Être « choqué » est une réaction courante quand une crise survient… ou quand elle apparaît au grand jour. Des gouvernements du monde entier – en particulier ceux des pays du Nord – des organisations multilatérales, des entreprises et des citoyens du monde entier ont été « choqués » et ont exprimé d’une manière ou d’une autre leur désapprobation et leur mépris à l'égard de la réaction du président brésilien actuel, Jair Bolsonaro, aux incendies de forêt en Amazonie.

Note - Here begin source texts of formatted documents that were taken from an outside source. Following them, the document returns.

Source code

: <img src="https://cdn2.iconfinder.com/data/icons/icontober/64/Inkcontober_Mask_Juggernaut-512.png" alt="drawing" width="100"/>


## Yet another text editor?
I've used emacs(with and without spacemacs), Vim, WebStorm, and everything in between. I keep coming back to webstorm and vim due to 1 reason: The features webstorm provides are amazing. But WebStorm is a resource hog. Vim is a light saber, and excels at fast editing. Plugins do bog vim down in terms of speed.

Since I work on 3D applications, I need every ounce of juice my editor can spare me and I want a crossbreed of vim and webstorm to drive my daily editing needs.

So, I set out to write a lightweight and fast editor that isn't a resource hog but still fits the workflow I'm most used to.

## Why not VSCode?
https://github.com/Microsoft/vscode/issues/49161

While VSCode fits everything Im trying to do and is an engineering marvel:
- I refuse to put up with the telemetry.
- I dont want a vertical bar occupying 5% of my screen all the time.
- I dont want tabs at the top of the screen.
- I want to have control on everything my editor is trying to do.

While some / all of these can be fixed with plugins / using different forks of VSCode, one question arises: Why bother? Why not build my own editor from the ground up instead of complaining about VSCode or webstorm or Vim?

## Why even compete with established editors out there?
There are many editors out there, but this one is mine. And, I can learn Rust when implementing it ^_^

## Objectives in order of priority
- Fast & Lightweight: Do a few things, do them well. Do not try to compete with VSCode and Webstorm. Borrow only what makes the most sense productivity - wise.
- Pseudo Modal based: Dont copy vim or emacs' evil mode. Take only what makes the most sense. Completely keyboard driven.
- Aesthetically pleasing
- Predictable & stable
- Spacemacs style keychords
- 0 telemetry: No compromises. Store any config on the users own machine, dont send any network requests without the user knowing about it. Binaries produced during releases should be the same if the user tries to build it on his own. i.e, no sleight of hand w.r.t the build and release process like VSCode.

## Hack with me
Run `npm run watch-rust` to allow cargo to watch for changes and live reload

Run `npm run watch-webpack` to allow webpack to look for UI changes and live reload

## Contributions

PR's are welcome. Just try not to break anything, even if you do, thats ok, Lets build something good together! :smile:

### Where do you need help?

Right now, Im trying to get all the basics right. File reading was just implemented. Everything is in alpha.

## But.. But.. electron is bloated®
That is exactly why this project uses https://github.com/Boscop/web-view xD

Dans le cas présent, ces réactions de « choc » fournissent également un écran de fumée commode aux gouvernements, aux institutions financières et aux entreprises, derrière lequel ils peuvent cacher leur propre rôle et leur responsabilité dans cette crise. Les causes profondes de ces incendies les mettent en cause aussi clairement qu’elles désignent l'actuel président d'extrême droite au Brésil. La frénésie médiatique se caractérise le plus souvent par des analyses superficielles et l'attention disparaîtra dès que les pluies en Amazonie auront éteint la plupart des flammes.

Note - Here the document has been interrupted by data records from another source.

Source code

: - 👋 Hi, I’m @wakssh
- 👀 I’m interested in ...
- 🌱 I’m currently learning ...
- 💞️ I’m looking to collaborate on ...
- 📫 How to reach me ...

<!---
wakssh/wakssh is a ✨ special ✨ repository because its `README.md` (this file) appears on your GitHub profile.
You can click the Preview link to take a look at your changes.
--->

Sans nul doute, le gouvernement d'extrême droite au Brésil a été une très mauvaise nouvelle pour les peuples autochtones et leurs territoires, et pour les forêts en général. Ni la protection des forêts ni le respect des modes de vie traditionnels et de l'utilisation de l'Amazonie n'intéressent ce gouvernement. Le président lui-même continue d'inciter à la violence contre les peuples autochtones et encourage l'envahissement de leurs territoires par des sociétés agro-industrielles et minières. Il a même préconisé que les Peuples autochtones soient « intégrés » dans la société, une politique gouvernementale qui avait été – enfin – abandonnée par la Constitution brésilienne de 1988.

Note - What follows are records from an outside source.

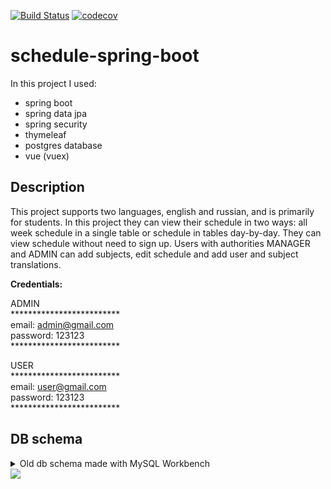 [![Build Status](https://travis-ci.org/vit-gon/schedule-spring-boot.svg?branch=master)](https://travis-ci.org/vit-gon/schedule-spring-boot)
[![codecov](https://codecov.io/gh/vit-gon/schedule-spring-boot/branch/master/graph/badge.svg)](https://codecov.io/gh/vit-gon/schedule-spring-boot)

# schedule-spring-boot

In this project I used:
- spring boot
- spring data jpa
- spring security
- thymeleaf
- postgres database
- vue (vuex)

## Description
This project supports two languages, english and russian, and is primarily for students. In this project they can view their schedule in two ways: all week schedule in a single
table or schedule in tables day-by-day. They can view schedule without need to sign up. Users with authorities MANAGER and ADMIN can
add subjects, edit schedule and add user and subject translations.

**Credentials:**

ADMIN\
&ast;&ast;&ast;&ast;&ast;&ast;&ast;&ast;&ast;&ast;&ast;&ast;&ast;&ast;&ast;&ast;&ast;&ast;&ast;&ast;&ast;&ast;&ast;&ast;&ast;\
email: admin@gmail.com\
password: 123123\
&ast;&ast;&ast;&ast;&ast;&ast;&ast;&ast;&ast;&ast;&ast;&ast;&ast;&ast;&ast;&ast;&ast;&ast;&ast;&ast;&ast;&ast;&ast;&ast;&ast;

USER\
&ast;&ast;&ast;&ast;&ast;&ast;&ast;&ast;&ast;&ast;&ast;&ast;&ast;&ast;&ast;&ast;&ast;&ast;&ast;&ast;&ast;&ast;&ast;&ast;&ast;\
email: user@gmail.com\
password: 123123\
&ast;&ast;&ast;&ast;&ast;&ast;&ast;&ast;&ast;&ast;&ast;&ast;&ast;&ast;&ast;&ast;&ast;&ast;&ast;&ast;&ast;&ast;&ast;&ast;&ast;

## DB schema
<details><summary>Old db schema made with MySQL Workbench</summary>
<p>
<img src="https://i.imgur.com/0hqhRDV.png">
</p>
</details>

<img src="https://i.imgur.com/XuX4l7R.jpg">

Mais il ne faut pas non plus être dupes. La déforestation à grande échelle, notamment le brûlage extensif dans toute l’Amazonie, n’est pas un processus nouveau. Le président Bolsonaro et ses collaborateurs au gouvernement attisent sans aucun doute les flammes. Mais des forêts ont été détruites et des arbres incendiés avant son arrivée au pouvoir. La déforestation en Amazonie brésilienne a recommencé à s'intensifier depuis 2012. Bon nombre des gouvernements, organisations multilatérales et entreprises qui se disent maintenant « choqués » ont en fait, d'une manière ou d'une autre, facilité et profité, par le passé ou récemment, de la déforestation à grande échelle en Amazonie. Le « choc » qu'ils affirment ressentir face aux incendies est empreint d'hypocrisie.

Les Peuples autochtones sont depuis des siècles en première ligne et défendent leurs territoires et leurs vies, à l'intérieur comme à l'extérieur de l'Amazonie. Ils voient dans ces forêts un élément fondamental de leur existence et de leurs moyens de subsistance, et ils ont montré à maintes reprises qu’ils savaient comment conserver ces territoires et coexister avec eux.

D'innombrables communautés forestières amazoniennes luttent depuis longtemps et continuent de résister à l'industrie forestière, à l'industrie de la viande, à l’expansion des monocultures destinées à l'industrie des pâtes et papiers, ainsi qu'à l'industrie alimentaire avec sa demande sans cesse croissante d'huile de soja et d'huile de palme, à l'industrie minière, aux méga-barrages hydroélectriques, à la construction d'infrastructures de chemins de fer, de routes, de ports et de voies navigables. Ces infrastructures ne servent pas aux populations, elles répondent principalement aux besoins de ces industries à la recherche de transports toujours plus rapides et à moindre coût. Les bénéfices des entreprises se font aux dépens des forêts et des populations forestières. (1) Ces communautés luttent également contre les fausses solutions à la crise environnementale et climatique. Ces fausses solutions s’appuient sur une analyse biaisée des problèmes et favorisent des politiques et des programmes qui ne touchent pas aux facteurs de la déforestation à grande échelle liés aux grandes entreprises et limitent au contraire l’agriculture paysanne et l’utilisation et l’accès aux forêts. Pire encore, bon nombre de ces fausses solutions – REDD+, certification, engagements de taux zéro de déforestation net – permettent de « verdir » les destructions engendrées par les grandes entreprises. (2)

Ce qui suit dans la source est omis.